RAW DATA START

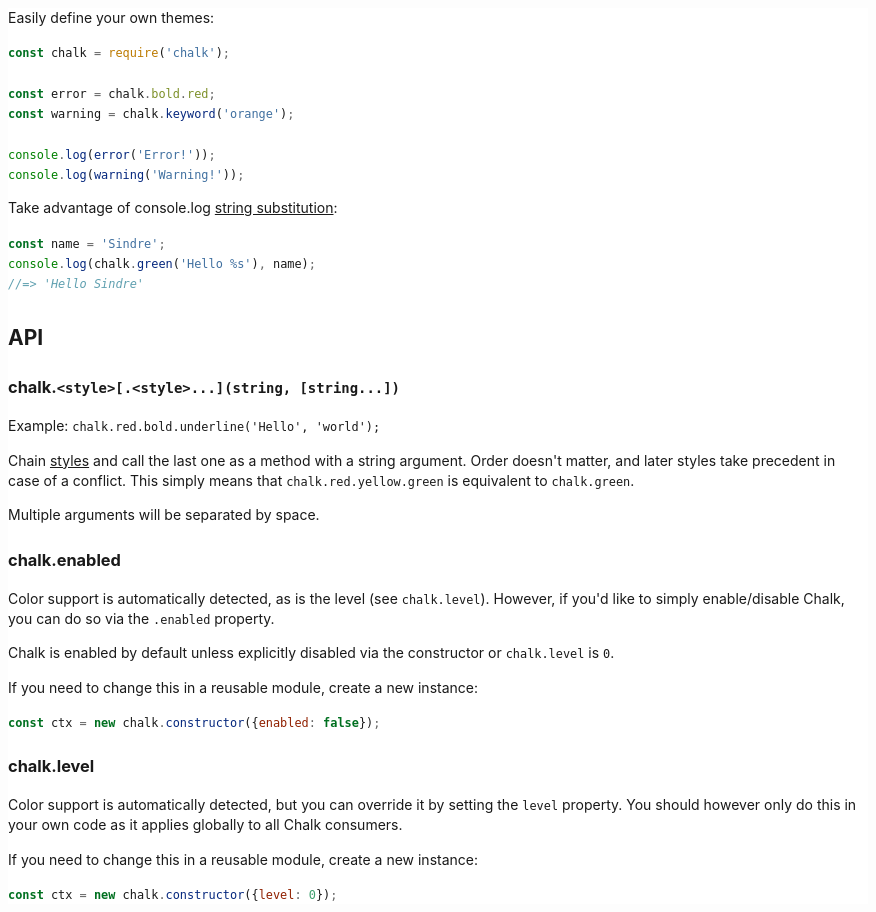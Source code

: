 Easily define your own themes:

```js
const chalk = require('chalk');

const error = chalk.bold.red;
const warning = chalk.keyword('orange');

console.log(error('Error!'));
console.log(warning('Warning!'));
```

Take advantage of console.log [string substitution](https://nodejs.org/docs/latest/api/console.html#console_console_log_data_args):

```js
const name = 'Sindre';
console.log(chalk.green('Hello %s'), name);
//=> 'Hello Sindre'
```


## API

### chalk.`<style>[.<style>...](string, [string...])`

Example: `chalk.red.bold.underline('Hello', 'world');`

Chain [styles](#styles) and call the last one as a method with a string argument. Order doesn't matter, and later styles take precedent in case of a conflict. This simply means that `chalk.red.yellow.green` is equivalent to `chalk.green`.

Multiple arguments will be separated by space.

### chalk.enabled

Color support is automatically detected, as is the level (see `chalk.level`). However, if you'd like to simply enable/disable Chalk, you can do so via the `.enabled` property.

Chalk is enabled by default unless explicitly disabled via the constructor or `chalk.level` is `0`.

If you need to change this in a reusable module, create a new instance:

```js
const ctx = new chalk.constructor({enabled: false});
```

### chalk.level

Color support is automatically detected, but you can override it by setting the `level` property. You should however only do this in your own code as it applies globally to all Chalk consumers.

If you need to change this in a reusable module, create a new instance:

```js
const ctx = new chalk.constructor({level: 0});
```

RAW DATA END

An exact copy of the material above is required, minus its images.

Source code

: Easily define your own themes:

```js
const chalk = require('chalk');

const error = chalk.bold.red;
const warning = chalk.keyword('orange');

console.log(error('Error!'));
console.log(warning('Warning!'));
```

Take advantage of console.log [string substitution](https://nodejs.org/docs/latest/api/console.html#console_console_log_data_args):

```js
const name = 'Sindre';
console.log(chalk.green('Hello %s'), name);
//=> 'Hello Sindre'
```


## API

### chalk.`<style>[.<style>...](string, [string...])`

Example: `chalk.red.bold.underline('Hello', 'world');`

Chain [styles](#styles) and call the last one as a method with a string argument. Order doesn't matter, and later styles take precedent in case of a conflict. This simply means that `chalk.red.yellow.green` is equivalent to `chalk.green`.

Multiple arguments will be separated by space.

### chalk.enabled

Color support is automatically detected, as is the level (see `chalk.level`). However, if you'd like to simply enable/disable Chalk, you can do so via the `.enabled` property.

Chalk is enabled by default unless explicitly disabled via the constructor or `chalk.level` is `0`.

If you need to change this in a reusable module, create a new instance:

```js
const ctx = new chalk.constructor({enabled: false});
```

### chalk.level

Color support is automatically detected, but you can override it by setting the `level` property. You should however only do this in your own code as it applies globally to all Chalk consumers.

If you need to change this in a reusable module, create a new instance:

```js
const ctx = new chalk.constructor({level: 0});
```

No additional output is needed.